- _Task goal_: Report every line from the following entries that contains the string "begin".
--- START ---
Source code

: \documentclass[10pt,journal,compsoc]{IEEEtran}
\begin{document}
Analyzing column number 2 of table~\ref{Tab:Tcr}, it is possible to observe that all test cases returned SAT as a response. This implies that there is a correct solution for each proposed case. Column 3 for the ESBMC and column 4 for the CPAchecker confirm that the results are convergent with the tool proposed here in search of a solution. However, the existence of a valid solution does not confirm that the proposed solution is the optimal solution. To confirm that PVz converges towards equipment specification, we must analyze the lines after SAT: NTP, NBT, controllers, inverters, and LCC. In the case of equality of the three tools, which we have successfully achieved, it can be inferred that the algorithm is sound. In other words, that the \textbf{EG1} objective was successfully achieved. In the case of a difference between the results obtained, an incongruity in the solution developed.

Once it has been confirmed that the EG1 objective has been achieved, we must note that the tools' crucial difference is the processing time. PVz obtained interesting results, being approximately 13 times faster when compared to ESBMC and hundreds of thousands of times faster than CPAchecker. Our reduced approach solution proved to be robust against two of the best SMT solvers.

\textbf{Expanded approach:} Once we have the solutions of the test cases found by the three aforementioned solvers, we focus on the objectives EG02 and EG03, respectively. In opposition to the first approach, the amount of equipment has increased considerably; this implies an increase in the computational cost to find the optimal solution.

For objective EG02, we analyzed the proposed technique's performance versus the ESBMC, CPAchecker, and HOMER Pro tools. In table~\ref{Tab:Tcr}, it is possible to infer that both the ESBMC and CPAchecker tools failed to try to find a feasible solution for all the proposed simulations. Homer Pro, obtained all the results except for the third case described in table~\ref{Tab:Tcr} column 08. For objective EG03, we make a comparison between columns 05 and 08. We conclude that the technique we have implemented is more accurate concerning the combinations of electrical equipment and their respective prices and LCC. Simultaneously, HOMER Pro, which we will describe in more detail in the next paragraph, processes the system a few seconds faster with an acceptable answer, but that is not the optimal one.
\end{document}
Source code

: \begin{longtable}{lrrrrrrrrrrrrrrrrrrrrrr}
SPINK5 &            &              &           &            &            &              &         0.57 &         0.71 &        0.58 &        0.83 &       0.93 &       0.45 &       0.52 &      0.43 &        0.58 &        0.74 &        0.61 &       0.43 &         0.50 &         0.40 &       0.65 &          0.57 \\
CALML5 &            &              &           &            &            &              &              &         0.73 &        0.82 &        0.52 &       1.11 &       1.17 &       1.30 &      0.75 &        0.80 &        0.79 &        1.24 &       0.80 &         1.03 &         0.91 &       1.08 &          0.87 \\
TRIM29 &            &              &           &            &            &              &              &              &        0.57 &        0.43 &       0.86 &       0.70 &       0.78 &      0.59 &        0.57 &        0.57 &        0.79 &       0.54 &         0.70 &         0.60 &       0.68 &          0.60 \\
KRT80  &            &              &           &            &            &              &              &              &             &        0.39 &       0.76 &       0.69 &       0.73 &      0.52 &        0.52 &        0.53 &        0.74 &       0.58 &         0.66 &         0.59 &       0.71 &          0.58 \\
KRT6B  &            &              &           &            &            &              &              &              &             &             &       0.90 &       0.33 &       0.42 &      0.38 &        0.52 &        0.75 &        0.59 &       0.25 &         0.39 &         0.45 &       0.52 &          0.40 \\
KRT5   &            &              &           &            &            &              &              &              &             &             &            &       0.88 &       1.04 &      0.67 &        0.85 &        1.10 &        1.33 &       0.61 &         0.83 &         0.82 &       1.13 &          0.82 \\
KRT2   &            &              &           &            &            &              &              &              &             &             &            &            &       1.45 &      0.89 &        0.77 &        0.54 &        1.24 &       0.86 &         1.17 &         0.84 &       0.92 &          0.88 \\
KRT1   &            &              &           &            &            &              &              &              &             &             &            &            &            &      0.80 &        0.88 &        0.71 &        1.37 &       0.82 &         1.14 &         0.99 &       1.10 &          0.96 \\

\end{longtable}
--- END ---
- _Exercise result_:
\begin{document}
: \begin{longtable}{lrrrrrrrrrrrrrrrrrrrrrr}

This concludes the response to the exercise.